* **What this task involves**:
Would you copy out each line of the records below that includes the word "lstlisting"?

Dataset entries:
■ ■ ■
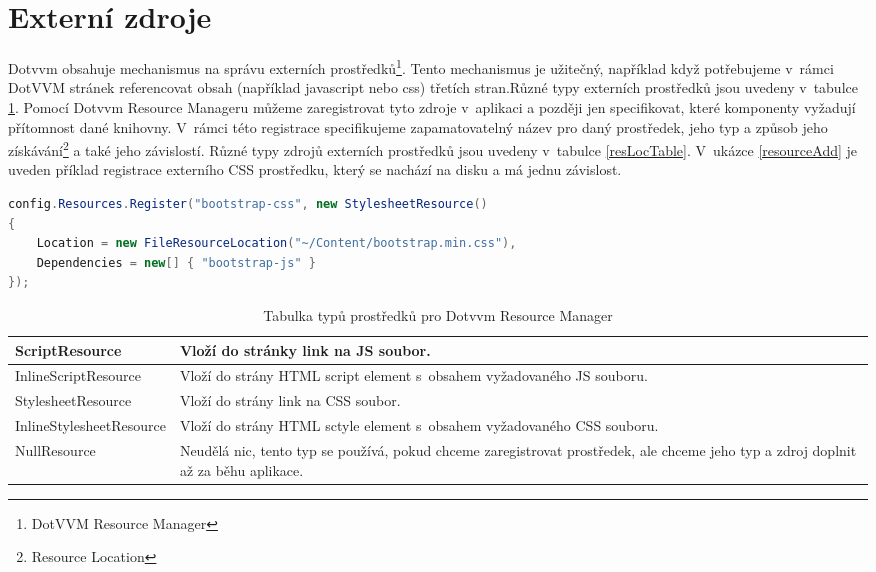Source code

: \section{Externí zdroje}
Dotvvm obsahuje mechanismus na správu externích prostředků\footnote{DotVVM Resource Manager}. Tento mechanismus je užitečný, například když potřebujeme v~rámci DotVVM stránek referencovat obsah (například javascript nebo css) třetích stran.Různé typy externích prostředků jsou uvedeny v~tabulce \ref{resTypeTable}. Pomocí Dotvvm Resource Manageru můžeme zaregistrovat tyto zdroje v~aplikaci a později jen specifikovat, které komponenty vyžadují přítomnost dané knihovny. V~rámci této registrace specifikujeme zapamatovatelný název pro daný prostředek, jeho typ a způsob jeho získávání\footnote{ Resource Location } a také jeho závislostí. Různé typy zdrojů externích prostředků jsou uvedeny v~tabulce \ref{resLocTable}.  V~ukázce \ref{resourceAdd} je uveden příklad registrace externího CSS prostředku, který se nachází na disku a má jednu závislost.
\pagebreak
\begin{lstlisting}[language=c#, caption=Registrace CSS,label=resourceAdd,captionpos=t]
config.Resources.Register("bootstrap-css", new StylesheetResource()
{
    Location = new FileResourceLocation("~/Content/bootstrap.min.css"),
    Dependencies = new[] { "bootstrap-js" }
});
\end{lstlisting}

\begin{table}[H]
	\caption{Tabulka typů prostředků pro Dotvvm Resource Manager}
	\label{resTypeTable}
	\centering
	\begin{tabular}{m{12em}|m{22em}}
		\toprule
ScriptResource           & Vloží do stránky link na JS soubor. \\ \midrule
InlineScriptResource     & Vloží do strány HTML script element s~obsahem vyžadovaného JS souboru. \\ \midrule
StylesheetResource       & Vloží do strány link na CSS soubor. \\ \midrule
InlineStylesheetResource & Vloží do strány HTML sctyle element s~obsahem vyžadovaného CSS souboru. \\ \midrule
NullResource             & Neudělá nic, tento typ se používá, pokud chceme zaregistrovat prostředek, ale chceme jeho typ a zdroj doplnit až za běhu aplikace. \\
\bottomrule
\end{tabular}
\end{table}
■ ■ ■
* **Solution**:
\begin{lstlisting}[language=c#, caption=Registrace CSS,label=resourceAdd,captionpos=t]
\end{lstlisting}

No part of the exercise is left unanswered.